• [What you should do]:
Copy out all lines in the material below that contain the string "Mironenko".
○ ○ ○
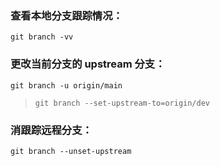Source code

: ### 查看本地分支跟踪情况：
`git branch -vv`
### 更改当前分支的 upstream 分支：
`git branch -u origin/main`
>`git branch --set-upstream-to=origin/dev`
### 消跟踪远程分支：
`git branch --unset-upstream`

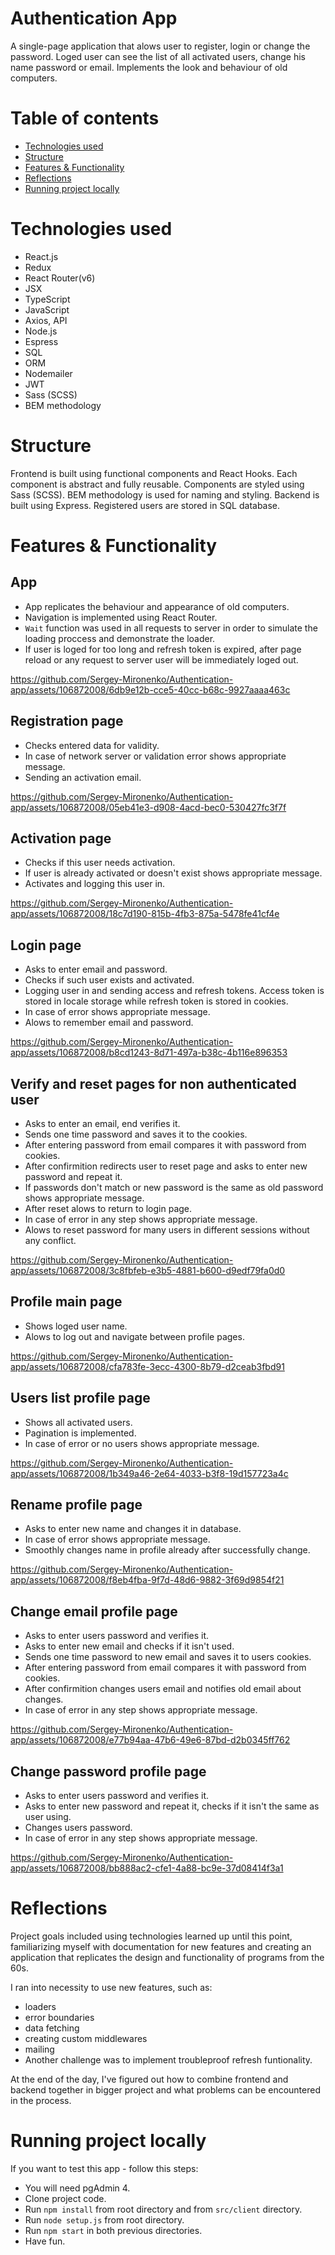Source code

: # Authentication App
A single-page application that alows user to register, login or change the password. Loged user can see the list of all activated users, change his name password or email. Implements the look and behaviour of old computers.

# Table of contents
- [Technologies used](#technologies-used)
- [Structure](#structure)
- [Features & Functionality](#features--functionality)
- [Reflections](#reflections)
- [Running project locally](#running-project-locally)

# Technologies used
- React.js
- Redux
- React Router(v6)
- JSX
- TypeScript
- JavaScript
- Axios, API
- Node.js
- Espress
- SQL
- ORM
- Nodemailer
- JWT
- Sass (SCSS)
- BEM methodology

# Structure
Frontend is built using functional components and React Hooks. Each component is abstract and fully reusable. Components are styled using Sass (SCSS). BEM methodology is used for naming and styling.
Backend is built using Express. Registered users are stored in SQL database.

# Features & Functionality

## App 
- App replicates the behaviour and appearance of old computers.
- Navigation is implemented using React Router.
- `Wait` function was used in all requests to server in order to simulate the loading proccess and demonstrate the loader.
- If user is loged for too long and refresh token is expired, after page reload or any request to server user will be immediately loged out.

https://github.com/Sergey-Mironenko/Authentication-app/assets/106872008/6db9e12b-cce5-40cc-b68c-9927aaaa463c

## Registration page
- Checks entered data for validity.
- In case of network server or validation error shows appropriate message.
- Sending an activation email.

https://github.com/Sergey-Mironenko/Authentication-app/assets/106872008/05eb41e3-d908-4acd-bec0-530427fc3f7f

## Activation page
- Checks if this user needs activation.
- If user is already activated or doesn't exist shows appropriate message.
- Activates and logging this user in.

https://github.com/Sergey-Mironenko/Authentication-app/assets/106872008/18c7d190-815b-4fb3-875a-5478fe41cf4e

## Login page
- Asks to enter email and password.
- Checks if such user exists and activated.
- Logging user in and sending access and refresh tokens. Access token is stored in locale storage while refresh token is stored in cookies.
- In case of error shows appropriate message.
- Alows to remember email and password.

https://github.com/Sergey-Mironenko/Authentication-app/assets/106872008/b8cd1243-8d71-497a-b38c-4b116e896353

## Verify and reset pages for non authenticated user
- Asks to enter an email, end verifies it.
- Sends one time password and saves it to the cookies.
- After entering password from email compares it with password from cookies.
- After confirmition redirects user to reset page and asks to enter new password and repeat it.
- If passwords don't match or new password is the same as old password shows appropriate message.
- After reset alows to return to login page.
- In case of error in any step shows appropriate message.
- Alows to reset password for many users in different sessions without any conflict.

https://github.com/Sergey-Mironenko/Authentication-app/assets/106872008/3c8fbfeb-e3b5-4881-b600-d9edf79fa0d0

## Profile main page
- Shows loged user name.
- Alows to log out and navigate between profile pages.

https://github.com/Sergey-Mironenko/Authentication-app/assets/106872008/cfa783fe-3ecc-4300-8b79-d2ceab3fbd91

## Users list profile page
- Shows all activated users.
- Pagination is implemented.
- In case of error or no users shows appropriate message.

https://github.com/Sergey-Mironenko/Authentication-app/assets/106872008/1b349a46-2e64-4033-b3f8-19d157723a4c

## Rename profile page
- Asks to enter new name and changes it in database.
- In case of error shows appropriate message.
- Smoothly changes name in profile already after successfully change.

https://github.com/Sergey-Mironenko/Authentication-app/assets/106872008/f8eb4fba-9f7d-48d6-9882-3f69d9854f21

## Change email profile page
- Asks to enter users password and verifies it.
- Asks to enter new email and checks if it isn't used.
- Sends one time password to new email and saves it to users cookies.
- After entering password from email compares it with password from cookies.
- After confirmition changes users email and notifies old email about changes.
- In case of error in any step shows appropriate message.

https://github.com/Sergey-Mironenko/Authentication-app/assets/106872008/e77b94aa-47b6-49e6-87bd-d2b0345ff762

## Change password profile page
- Asks to enter users password and verifies it.
- Asks to enter new password and repeat it, checks if it isn't the same as user using.
- Changes users password.
- In case of error in any step shows appropriate message.

https://github.com/Sergey-Mironenko/Authentication-app/assets/106872008/bb888ac2-cfe1-4a88-bc9e-37d08414f3a1

# Reflections
Project goals included using technologies learned up until this point, familiarizing myself with documentation for new features and creating an application that replicates the design and functionality of programs from the 60s.

I ran into necessity to use new features, such as:
 - loaders
 - error boundaries
 - data fetching
 - creating custom middlewares
 - mailing
 - Another challenge was to implement troubleproof refresh funtionality.

 At the end of the day, I've figured out how to combine frontend and backend together in bigger project and what problems can be encountered in the process.

 # Running project locally

 If you want to test this app - follow this steps:
 - You will need pgAdmin 4.
 - Clone project code.
 - Run `npm install` from root directory and from `src/client` directory.
 - Run `node setup.js` from root directory.
 - Run `npm start` in both previous directories.
 - Have fun.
○ ○ ○
• [Answer box]:
https://github.com/Sergey-Mironenko/Authentication-app/assets/106872008/6db9e12b-cce5-40cc-b68c-9927aaaa463c
https://github.com/Sergey-Mironenko/Authentication-app/assets/106872008/05eb41e3-d908-4acd-bec0-530427fc3f7f
https://github.com/Sergey-Mironenko/Authentication-app/assets/106872008/18c7d190-815b-4fb3-875a-5478fe41cf4e
https://github.com/Sergey-Mironenko/Authentication-app/assets/106872008/b8cd1243-8d71-497a-b38c-4b116e896353
https://github.com/Sergey-Mironenko/Authentication-app/assets/106872008/3c8fbfeb-e3b5-4881-b600-d9edf79fa0d0
https://github.com/Sergey-Mironenko/Authentication-app/assets/106872008/cfa783fe-3ecc-4300-8b79-d2ceab3fbd91
https://github.com/Sergey-Mironenko/Authentication-app/assets/106872008/1b349a46-2e64-4033-b3f8-19d157723a4c
https://github.com/Sergey-Mironenko/Authentication-app/assets/106872008/f8eb4fba-9f7d-48d6-9882-3f69d9854f21
https://github.com/Sergey-Mironenko/Authentication-app/assets/106872008/e77b94aa-47b6-49e6-87bd-d2b0345ff762
https://github.com/Sergey-Mironenko/Authentication-app/assets/106872008/bb888ac2-cfe1-4a88-bc9e-37d08414f3a1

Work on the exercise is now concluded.